Sering yang datang tanya, bisa pakai BPJS? Tidak bisa. Akhirnya batal berobat. "Tapi ada juga yang tak masalah membayar tunai," tutur Petugas Loket Pasien Rawat Jalan RSIS, Sri Sunarti kepada Republika.co.id, Kamis (3/8).
Direktur Utama RSIS, Djufrie mengungkapkan belum diterbitkannya izin operasional RSIS tak hanya membuat pelayanan BPJS dihentikan. Lebih dari itu, dampak sepinya pasien membuat rumah sakit pun mengalami krisis keuangan. Imbasnya, sebanyak 900 karyawan RSIS pun kini gigit jari menyusul kebijakan rumah sakit tentang pengurangan hari kerja bagi karyawan per April 2017.
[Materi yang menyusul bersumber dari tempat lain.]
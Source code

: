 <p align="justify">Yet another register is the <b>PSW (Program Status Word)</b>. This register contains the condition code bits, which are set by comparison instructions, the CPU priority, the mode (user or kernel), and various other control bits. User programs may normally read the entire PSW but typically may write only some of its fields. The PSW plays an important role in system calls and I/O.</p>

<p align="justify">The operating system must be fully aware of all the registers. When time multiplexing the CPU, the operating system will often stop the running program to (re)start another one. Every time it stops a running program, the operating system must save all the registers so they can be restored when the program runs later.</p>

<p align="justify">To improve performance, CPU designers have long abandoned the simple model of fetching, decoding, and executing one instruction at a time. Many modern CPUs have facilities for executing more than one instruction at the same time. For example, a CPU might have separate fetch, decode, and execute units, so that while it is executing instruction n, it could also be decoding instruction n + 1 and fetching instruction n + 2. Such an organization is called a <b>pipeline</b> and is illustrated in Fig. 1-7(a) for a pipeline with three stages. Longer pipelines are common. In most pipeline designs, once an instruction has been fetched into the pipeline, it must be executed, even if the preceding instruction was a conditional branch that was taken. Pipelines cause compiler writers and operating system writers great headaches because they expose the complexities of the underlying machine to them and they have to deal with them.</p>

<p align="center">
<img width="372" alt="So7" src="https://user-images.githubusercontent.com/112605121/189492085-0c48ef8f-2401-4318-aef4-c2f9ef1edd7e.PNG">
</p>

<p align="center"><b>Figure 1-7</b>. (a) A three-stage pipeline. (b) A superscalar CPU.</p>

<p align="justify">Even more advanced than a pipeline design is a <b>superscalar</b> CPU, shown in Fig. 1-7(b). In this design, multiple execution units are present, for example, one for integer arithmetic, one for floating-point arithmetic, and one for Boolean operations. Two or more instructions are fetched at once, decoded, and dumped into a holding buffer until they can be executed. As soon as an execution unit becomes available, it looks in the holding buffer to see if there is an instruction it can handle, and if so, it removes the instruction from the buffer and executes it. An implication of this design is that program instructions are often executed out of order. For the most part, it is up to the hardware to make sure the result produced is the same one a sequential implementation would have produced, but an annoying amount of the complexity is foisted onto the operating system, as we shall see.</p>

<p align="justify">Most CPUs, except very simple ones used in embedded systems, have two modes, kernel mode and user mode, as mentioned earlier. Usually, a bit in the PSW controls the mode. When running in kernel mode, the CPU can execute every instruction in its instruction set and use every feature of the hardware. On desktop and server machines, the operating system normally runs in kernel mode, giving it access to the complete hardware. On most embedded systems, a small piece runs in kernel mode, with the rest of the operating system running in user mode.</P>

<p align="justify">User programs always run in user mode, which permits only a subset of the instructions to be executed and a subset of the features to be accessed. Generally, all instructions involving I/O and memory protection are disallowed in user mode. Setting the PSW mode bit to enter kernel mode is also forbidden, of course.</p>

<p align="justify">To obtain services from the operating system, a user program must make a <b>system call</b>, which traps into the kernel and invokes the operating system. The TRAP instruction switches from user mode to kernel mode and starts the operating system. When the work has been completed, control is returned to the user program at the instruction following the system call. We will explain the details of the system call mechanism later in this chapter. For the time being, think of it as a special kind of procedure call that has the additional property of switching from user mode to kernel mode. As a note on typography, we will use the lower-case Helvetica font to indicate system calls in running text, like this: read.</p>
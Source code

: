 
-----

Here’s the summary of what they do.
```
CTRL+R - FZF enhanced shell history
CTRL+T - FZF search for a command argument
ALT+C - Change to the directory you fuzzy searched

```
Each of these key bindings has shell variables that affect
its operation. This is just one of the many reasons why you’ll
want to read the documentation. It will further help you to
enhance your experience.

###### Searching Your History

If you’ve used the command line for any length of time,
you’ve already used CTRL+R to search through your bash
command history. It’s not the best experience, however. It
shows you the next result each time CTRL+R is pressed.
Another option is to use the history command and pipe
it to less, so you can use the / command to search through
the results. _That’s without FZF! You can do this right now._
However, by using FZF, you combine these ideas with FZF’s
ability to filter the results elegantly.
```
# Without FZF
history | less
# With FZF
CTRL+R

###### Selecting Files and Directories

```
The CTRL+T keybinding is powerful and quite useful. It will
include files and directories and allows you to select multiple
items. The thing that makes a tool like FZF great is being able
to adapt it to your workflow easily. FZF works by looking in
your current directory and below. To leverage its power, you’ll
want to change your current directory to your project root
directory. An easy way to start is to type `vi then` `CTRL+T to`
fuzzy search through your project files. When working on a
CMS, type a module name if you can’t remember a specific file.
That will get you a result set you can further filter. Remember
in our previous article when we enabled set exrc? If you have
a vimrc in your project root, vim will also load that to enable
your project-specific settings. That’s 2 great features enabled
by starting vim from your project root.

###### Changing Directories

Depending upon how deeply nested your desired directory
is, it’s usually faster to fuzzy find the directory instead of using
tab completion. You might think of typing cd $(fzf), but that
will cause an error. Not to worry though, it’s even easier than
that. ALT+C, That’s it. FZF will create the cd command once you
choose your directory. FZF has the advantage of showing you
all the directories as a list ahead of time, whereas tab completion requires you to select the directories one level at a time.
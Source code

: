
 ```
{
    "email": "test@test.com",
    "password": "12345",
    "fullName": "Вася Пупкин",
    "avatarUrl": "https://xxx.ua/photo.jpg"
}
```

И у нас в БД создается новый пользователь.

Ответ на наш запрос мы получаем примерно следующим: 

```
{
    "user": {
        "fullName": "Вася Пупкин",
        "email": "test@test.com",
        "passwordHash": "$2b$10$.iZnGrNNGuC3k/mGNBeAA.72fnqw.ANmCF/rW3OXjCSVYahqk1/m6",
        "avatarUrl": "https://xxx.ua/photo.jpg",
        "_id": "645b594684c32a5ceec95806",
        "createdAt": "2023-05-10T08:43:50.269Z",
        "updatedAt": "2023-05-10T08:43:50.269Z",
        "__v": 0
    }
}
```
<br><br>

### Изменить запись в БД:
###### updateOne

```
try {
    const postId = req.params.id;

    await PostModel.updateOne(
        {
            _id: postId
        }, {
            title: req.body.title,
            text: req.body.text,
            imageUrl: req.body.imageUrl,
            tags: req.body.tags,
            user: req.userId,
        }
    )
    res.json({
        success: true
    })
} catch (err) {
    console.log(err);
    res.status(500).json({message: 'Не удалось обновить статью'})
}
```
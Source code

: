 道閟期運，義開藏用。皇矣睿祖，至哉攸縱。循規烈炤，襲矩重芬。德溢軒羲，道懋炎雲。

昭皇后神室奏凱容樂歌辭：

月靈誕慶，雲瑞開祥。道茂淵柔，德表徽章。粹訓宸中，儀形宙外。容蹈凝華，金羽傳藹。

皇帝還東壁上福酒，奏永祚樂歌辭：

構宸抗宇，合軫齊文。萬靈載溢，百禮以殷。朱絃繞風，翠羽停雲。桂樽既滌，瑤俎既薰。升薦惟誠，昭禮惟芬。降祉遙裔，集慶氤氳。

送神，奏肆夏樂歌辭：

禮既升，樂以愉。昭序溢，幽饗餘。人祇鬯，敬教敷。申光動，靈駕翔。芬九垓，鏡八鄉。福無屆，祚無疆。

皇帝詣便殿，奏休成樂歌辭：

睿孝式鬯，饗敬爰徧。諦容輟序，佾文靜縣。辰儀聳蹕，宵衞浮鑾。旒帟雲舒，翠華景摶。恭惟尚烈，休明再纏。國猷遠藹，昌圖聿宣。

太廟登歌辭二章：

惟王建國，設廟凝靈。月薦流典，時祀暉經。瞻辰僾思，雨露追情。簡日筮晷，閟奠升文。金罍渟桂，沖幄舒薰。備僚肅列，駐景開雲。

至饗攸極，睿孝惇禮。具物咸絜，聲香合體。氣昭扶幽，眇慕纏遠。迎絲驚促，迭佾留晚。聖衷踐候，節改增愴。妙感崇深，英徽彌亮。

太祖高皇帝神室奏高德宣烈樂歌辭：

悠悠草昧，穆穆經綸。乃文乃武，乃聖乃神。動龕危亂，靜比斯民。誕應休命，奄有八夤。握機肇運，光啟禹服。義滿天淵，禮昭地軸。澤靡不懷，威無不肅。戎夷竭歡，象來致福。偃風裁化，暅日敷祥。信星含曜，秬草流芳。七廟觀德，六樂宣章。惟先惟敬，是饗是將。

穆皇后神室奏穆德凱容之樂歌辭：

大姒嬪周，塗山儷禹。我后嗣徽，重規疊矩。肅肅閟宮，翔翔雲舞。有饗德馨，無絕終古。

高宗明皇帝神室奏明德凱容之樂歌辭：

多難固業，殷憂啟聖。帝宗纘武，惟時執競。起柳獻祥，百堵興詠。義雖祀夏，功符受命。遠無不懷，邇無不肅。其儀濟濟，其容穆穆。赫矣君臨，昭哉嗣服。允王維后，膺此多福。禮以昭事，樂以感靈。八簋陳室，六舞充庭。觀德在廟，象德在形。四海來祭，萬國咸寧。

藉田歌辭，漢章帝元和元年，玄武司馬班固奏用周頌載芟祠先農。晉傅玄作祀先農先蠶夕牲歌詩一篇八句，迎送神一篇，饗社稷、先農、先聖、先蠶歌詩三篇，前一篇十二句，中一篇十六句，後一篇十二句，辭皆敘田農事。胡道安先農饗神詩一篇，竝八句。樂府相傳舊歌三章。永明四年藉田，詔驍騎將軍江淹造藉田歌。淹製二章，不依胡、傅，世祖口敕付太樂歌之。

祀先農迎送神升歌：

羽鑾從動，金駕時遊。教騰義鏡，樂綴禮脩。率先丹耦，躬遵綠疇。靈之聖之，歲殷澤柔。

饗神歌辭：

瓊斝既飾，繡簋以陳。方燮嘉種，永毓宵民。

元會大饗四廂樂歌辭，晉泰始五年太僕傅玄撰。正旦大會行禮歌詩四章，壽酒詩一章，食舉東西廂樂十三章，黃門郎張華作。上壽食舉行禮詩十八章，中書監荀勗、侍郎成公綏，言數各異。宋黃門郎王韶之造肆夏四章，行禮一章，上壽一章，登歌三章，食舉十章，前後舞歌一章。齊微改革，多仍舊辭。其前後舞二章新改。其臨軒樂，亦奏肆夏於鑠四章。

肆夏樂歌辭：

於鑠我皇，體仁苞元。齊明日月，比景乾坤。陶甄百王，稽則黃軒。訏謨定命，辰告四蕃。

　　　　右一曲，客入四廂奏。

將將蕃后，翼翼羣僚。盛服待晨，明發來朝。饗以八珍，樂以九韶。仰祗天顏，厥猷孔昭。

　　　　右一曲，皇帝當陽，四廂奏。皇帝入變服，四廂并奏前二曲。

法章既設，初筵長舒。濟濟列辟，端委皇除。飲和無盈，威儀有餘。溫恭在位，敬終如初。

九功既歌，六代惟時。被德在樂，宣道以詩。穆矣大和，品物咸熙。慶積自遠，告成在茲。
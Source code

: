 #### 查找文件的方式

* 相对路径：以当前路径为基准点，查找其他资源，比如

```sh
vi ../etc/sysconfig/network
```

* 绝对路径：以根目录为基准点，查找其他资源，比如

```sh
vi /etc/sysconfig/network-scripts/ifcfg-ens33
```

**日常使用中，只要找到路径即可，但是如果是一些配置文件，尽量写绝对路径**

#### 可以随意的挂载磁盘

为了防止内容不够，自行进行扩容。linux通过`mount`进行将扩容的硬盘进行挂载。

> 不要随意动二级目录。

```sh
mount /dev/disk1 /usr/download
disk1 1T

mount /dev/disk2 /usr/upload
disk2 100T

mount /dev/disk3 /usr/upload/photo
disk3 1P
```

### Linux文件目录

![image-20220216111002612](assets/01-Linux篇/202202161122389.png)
Dalam sebulan, karyawan RSIS hanya masuk kerja 15 hari dengan sistem piket bergantian. Tak hanya itu, masalah izin operasional juga memaksa Dinas Kesehatan tak memperpanjang izin praktik dokter yang sudah berakhir. Djufrie mengatakan, dari seratusan dokter di RISS terdapat 60-an dokter yang habis izin praktiknya.
"Belum diterbitkanya izin operasional RSIS Kelas B ini menjadi petaka bagi orang banyak yang memerlukan pelayanan kesehatan," kata Djufrie.